LAM/MPI logo

LAM/MPI General User's Mailing List Archives

  |   Home   |   Download   |   Documentation   |   FAQ   |   all just in this list

From: Jeffrey Squyres (jsquyres_at_[hidden])
Date: 2005-07-20 17:38:17


In Jul 19, 2005, at 2:27 PM, Pradeep Padala wrote:

>> It probably is. Sorry; I really should have brought that up in the
>> first mail. :-\
>
> That's ok. I tried the beta version and I still have the same problem.
> I see only one context file. Again, to be clear this is what I am
> doing.

If you're only seeing one context file, then lamrestart will definitely
not work. Some followup questions:

1. When you run laminfo, do you see the blcr module listed? I.e., was
the new beta built with BLCR support properly?

2. When you run MPI apps, do they have LD_LIBRARY_PATH set properly
such that the BLCR library can be found? You might want to try
something like:

        lamexec N env | grep LD_LIBRARY_PATH

Remember that the MPI processes will inherit the environment of the
lamd, which, in a PBS/Torque environment, *should* be the same as the
environment of the process that did lamboot (which, therefore, should
have the Right LD_LIBRARY_PATH -- but it's worth checking).

3. Is BLCR installed in the same directory on all machines in the
cluster (such that PATH and LD_LIBRARY_PATH can be the same to find all
the relevant BLCR parts on all nodes)?

> 1. I submit a job using the following script
> #PBS -l nodes=2:ppn=1
> setenv PATH ${PATH}:/usr/local/bin
> lamboot $PBS_NODEFILE

Random note: you don't need the $PBS_NODEFILE here; LAM will get the
list of nodes directly from PBS/Torque.

> mpirun -ssi rpi crtcp -np 2 /home/ppadala/kabru/progs/hello
> lamhalt
>
> The program is running on the two machines and I can see them with
> ps
>
> 2. I run lamcheckpoint on the machine that's running mpirun. I get one
> context file in my home dir.
>
> 3. I kill the processes (on both machines), Torque and Maui clean up
> their data structures
> 4. I run lamrestart on the context file on the machine where mpirun was
> run. At this stage nothing happens, no new processes or anything.
>
> Am I missing something here? Do I need to lamboot before lamrestart?
> Shouldn't I have lamhalt in the original script? Do I need to kill lamd
> instead of the process?

The real problem is that you're only getting on checkpoint file -- you
should get N+1 (i.e., one for each MPI process and one for mpirun).
Without that, you won't be able to restart properly.
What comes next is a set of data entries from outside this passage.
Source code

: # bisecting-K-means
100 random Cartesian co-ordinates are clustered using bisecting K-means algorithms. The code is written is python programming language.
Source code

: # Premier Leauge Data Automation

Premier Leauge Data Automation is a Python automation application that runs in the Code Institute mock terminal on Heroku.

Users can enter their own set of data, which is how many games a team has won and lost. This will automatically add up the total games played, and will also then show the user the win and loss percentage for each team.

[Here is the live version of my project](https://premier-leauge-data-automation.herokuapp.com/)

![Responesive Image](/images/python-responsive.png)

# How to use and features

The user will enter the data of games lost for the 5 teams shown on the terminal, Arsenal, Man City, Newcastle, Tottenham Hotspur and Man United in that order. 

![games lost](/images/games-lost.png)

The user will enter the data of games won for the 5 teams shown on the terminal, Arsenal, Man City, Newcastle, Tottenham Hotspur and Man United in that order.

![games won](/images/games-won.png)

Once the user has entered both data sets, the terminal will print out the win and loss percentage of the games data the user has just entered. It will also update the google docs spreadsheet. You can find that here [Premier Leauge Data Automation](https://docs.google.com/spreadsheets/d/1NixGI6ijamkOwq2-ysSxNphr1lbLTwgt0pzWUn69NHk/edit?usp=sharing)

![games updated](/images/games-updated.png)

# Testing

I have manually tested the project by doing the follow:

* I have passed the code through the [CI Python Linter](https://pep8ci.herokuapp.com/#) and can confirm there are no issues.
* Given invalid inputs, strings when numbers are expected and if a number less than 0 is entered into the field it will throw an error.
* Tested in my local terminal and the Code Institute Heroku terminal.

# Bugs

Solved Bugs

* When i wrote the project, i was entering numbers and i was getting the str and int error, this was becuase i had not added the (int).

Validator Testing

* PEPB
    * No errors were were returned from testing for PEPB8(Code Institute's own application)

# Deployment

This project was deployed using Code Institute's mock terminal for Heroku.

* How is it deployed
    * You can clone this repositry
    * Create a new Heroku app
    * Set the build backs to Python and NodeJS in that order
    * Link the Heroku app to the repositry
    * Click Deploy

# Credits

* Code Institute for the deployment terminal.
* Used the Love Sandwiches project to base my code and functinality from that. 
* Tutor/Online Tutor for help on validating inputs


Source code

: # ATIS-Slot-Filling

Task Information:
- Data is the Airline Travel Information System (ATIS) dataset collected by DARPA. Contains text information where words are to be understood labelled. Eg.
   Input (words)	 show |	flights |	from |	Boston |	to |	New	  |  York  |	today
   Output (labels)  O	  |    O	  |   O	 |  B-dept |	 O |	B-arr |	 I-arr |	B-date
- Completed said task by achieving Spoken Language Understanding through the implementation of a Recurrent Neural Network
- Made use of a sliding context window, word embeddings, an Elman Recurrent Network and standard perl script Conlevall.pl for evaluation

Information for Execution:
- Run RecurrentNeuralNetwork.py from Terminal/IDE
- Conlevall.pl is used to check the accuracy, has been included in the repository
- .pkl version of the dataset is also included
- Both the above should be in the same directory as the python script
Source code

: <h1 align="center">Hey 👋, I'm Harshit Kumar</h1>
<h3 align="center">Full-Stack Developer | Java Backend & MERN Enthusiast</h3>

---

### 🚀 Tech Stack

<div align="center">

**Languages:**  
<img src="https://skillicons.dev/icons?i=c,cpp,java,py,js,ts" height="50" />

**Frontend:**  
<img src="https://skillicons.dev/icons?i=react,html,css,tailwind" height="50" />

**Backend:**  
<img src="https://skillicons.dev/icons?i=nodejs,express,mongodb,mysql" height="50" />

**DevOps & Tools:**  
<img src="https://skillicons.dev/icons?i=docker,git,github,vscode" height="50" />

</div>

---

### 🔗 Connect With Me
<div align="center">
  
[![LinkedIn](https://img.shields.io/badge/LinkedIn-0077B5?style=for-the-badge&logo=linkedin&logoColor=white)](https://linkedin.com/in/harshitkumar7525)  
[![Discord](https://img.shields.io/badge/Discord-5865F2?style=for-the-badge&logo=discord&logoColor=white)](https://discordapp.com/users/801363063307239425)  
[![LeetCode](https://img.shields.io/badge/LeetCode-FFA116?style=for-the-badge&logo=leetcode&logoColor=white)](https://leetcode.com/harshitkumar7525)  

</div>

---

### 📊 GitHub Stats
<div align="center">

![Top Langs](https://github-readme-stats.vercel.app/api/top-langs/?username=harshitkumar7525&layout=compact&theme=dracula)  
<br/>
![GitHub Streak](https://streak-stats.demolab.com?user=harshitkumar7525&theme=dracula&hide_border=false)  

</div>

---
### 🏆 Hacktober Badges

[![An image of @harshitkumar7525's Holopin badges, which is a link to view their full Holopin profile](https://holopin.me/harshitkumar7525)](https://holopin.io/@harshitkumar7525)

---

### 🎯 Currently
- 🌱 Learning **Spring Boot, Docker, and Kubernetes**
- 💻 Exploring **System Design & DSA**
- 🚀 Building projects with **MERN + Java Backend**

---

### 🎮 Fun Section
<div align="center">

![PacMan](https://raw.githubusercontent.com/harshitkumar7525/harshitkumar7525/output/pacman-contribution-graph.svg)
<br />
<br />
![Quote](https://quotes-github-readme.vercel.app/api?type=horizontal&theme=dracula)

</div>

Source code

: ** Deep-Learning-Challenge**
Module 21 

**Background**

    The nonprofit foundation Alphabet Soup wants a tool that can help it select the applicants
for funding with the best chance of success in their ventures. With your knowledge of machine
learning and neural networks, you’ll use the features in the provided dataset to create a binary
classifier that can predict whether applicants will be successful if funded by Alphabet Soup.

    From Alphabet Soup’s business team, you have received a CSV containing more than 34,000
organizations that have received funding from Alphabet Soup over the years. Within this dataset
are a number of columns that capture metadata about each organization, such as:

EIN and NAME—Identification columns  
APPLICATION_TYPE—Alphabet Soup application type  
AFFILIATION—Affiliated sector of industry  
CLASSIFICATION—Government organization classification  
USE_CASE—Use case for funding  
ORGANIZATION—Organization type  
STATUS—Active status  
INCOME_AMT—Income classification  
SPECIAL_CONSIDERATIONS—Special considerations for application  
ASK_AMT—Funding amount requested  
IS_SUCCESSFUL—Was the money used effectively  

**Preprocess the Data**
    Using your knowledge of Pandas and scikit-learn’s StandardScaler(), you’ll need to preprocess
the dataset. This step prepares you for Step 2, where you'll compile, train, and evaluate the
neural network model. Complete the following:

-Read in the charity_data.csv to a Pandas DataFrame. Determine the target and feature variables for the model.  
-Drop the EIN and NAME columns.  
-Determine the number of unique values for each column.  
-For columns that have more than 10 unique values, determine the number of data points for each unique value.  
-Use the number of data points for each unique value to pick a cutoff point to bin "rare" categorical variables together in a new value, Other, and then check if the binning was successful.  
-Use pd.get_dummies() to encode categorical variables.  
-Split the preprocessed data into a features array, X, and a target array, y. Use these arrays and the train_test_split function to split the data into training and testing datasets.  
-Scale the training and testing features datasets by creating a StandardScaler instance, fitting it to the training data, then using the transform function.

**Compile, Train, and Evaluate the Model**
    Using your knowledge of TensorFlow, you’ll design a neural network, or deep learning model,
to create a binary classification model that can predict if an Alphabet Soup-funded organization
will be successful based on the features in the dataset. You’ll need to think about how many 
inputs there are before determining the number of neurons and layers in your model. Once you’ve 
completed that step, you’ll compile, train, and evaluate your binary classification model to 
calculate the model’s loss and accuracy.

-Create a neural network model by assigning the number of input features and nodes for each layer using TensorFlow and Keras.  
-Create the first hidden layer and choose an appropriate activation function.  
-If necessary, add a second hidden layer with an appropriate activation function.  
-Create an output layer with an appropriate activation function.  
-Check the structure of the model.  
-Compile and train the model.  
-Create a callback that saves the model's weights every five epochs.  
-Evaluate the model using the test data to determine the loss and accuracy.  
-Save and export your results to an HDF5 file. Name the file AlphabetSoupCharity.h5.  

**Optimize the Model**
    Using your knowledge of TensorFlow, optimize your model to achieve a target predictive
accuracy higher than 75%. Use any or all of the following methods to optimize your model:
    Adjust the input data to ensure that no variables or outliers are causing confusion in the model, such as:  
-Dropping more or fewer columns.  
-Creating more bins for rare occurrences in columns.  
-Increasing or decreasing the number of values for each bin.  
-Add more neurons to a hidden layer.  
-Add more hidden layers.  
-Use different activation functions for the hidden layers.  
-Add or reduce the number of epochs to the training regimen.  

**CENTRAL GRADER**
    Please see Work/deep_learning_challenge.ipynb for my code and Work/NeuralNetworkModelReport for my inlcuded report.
But to answer your questions:

1. No
2. If you don't have an existing LAM universe, yes, you will need to
run lamboot again. But you can certainly restart in the same universe
that you originally ran in, too.
3. lamhalt brings down the LAM universe, so I'm not sure what you're
asking here. In general, it is social to have a lamhalt at the end of
your job submission script.
4. No, killing the process is a good way to simulate faults -- killing
the lamd is an option, but it makes it harder to clean up your LAM
environment properly.

-- 
{+} Jeff Squyres
{+} jsquyres_at_[hidden]
{+} http://www.lam-mpi.org/